This time of year we often get asked the question, “when is your last day of school?” It is hard to explain that we have moved so far away from what a traditional school looks like that we have no “start” date and no “end” date. We ebb and flow throughout the year, based on what our educational needs are at that moment in time.
For example, the past three months have been focused on DI and coop. The girls learning was centered around one major project which provided opportunities for reading, research, writing, technology, public speaking, fundraising, art, woodworking, team building, and a plethora of social skills like compromise and collaboration. The end of that timeframe was celebrated with a mini-vacation in Tennessee and a trip to the Global Finals Competition.
In order to allow the time necessary for two children to complete two projects, I was willing to put aside the more traditional subjects like history, science and essay writing and realize that not many projects of our own choosing would be completed. I discussed this with the girls back in March when I realized how time intensive the DI teams were and that there was no way Story of the World would be completed by June 1st. I did not want to fall so far behind that book 2 took two years to complete. Nor was I entirely comfortable with the pace with which math was being done. We agreed that work would need to be done over the summer months to compensate.
In the past week and a half much has been done. Persuasive essays are in progress. Math books are days away from completion. Books have been read. Chapters have been completed. Notes have been taken.
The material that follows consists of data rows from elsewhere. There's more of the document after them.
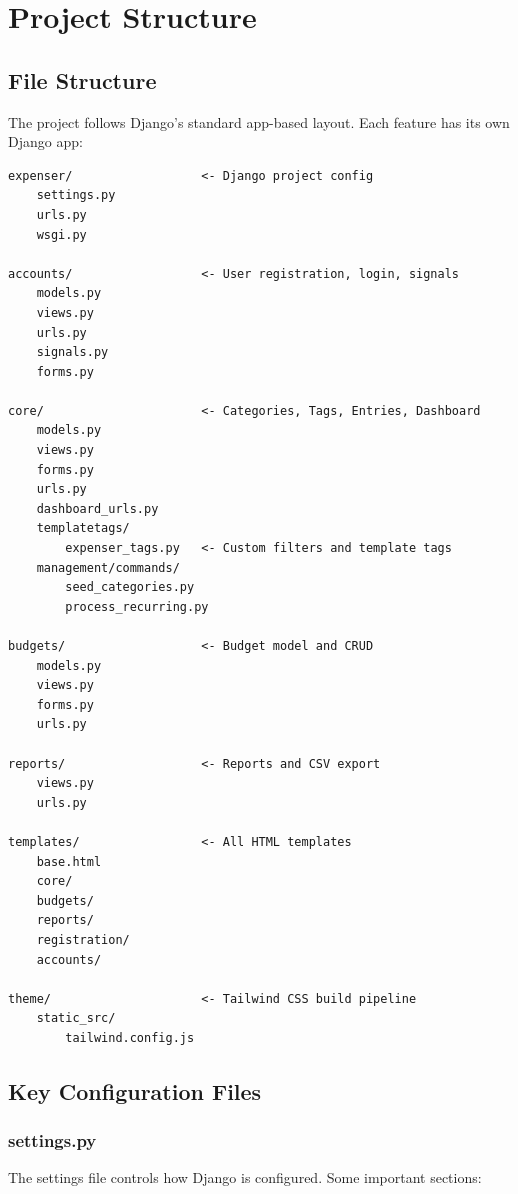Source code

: \documentclass[12pt,a4paper]{report}
\begin{document}
\chapter{Project Structure}

\section{File Structure}

The project follows Django's standard app-based layout. Each feature has its own Django app:

\begin{lstlisting}
expenser/                  <- Django project config
    settings.py
    urls.py
    wsgi.py

accounts/                  <- User registration, login, signals
    models.py
    views.py
    urls.py
    signals.py
    forms.py

core/                      <- Categories, Tags, Entries, Dashboard
    models.py
    views.py
    forms.py
    urls.py
    dashboard_urls.py
    templatetags/
        expenser_tags.py   <- Custom filters and template tags
    management/commands/
        seed_categories.py
        process_recurring.py

budgets/                   <- Budget model and CRUD
    models.py
    views.py
    forms.py
    urls.py

reports/                   <- Reports and CSV export
    views.py
    urls.py

templates/                 <- All HTML templates
    base.html
    core/
    budgets/
    reports/
    registration/
    accounts/

theme/                     <- Tailwind CSS build pipeline
    static_src/
        tailwind.config.js
\end{lstlisting}

\section{Key Configuration Files}

\subsection{settings.py}

The settings file controls how Django is configured. Some important sections:
\end{document}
Blogs have been updated @ Life In Stories. We have shifted gears away from project based learning and interest led learning towards something that I daresay looks like... um...traditional lessons.
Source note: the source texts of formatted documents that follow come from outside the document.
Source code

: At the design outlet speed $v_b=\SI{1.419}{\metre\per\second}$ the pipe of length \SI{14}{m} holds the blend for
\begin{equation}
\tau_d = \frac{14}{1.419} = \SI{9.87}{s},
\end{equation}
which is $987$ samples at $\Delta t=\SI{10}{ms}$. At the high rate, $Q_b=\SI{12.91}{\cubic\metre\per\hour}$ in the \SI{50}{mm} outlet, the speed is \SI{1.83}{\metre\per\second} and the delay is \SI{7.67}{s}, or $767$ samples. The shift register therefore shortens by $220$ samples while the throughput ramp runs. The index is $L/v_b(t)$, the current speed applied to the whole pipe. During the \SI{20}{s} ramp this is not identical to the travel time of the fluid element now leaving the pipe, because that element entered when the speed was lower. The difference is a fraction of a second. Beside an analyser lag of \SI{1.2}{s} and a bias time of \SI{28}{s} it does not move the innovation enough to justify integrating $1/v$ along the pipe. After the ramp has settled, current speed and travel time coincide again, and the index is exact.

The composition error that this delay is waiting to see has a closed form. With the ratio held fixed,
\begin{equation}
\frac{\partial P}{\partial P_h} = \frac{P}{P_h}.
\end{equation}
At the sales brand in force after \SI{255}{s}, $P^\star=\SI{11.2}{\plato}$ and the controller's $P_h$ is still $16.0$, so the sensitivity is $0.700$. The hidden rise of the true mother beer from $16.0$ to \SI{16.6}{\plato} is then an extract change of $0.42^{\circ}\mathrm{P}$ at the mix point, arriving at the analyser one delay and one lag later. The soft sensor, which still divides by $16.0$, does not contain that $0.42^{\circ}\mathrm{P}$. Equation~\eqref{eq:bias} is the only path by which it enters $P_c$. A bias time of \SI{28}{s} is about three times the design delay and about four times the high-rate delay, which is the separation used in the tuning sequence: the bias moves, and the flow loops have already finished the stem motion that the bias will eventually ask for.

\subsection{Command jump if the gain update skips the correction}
I know this is not forever. It is for right now. Now it is needed. Come the fall when we are delving back into programs, outside lessons, DI practices, sports teams and the like, we will shift again into whatever is needed at that time. In some towns I could have two middle school students (7th grade begins middle school in our town) so I know that now is the time to challenge them, push them past their comfort zones, and ask more of them. They are capable of so much.
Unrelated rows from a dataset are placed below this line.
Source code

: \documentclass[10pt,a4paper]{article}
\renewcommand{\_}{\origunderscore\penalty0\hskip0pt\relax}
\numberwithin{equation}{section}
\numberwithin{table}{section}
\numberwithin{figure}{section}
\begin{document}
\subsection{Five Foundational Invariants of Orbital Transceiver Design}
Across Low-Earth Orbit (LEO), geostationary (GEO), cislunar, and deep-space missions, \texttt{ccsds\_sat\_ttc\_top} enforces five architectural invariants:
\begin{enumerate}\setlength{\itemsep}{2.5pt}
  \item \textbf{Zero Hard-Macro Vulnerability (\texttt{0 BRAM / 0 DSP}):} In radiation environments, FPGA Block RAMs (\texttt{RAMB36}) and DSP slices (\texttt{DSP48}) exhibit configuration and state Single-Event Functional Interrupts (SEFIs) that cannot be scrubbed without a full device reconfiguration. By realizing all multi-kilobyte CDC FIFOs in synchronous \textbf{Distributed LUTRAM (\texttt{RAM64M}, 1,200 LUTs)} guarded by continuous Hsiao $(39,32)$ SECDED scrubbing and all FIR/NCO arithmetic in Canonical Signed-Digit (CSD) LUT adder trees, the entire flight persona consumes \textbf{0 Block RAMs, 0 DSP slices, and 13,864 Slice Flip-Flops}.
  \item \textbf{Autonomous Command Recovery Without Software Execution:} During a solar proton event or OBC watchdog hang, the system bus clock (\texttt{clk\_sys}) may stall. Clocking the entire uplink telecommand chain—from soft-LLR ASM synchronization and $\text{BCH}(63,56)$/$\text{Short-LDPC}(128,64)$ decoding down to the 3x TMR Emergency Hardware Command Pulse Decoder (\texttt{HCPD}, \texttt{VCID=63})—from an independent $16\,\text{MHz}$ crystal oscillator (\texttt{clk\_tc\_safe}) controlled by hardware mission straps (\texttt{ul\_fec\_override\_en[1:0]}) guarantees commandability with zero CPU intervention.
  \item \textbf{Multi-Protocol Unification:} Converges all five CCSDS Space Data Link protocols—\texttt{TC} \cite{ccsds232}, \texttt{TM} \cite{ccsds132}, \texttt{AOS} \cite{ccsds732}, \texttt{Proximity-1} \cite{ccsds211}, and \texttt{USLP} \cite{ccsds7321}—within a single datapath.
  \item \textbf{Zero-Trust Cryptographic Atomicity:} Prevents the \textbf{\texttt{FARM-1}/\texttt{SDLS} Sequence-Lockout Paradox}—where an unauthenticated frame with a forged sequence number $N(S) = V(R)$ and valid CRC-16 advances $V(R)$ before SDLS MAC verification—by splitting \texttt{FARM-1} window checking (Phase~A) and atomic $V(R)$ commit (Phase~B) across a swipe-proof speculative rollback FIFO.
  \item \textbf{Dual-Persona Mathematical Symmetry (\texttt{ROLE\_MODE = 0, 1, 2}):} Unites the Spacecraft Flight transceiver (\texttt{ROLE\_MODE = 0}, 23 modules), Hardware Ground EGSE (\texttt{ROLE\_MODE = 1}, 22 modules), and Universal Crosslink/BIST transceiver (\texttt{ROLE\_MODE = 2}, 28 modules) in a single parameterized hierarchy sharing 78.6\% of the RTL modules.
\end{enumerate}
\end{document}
You know what? It feels good to be able to customize how and when we educate, not only the the needs of each child, but to the needs of our schedule. I feels good to be free of trying to label what we do and how we do it. Only the Board of Education mandates that school begins and ends on a certain day. My girls, who are now three years into homeschooling, realize this. They know that in December I hardly push them as we enjoy our month long break. They will expect freedom to pursue their DI projects come the spring, with unlimited time and opportunities to learn from experts in the field. We hope to travel with Greg in the fall. I am grateful every day that my children have the freedom and the opportunity to learn this way. While there are times when I get an eye roll or a bit of ‘tude, I know that my girls appreciate it too!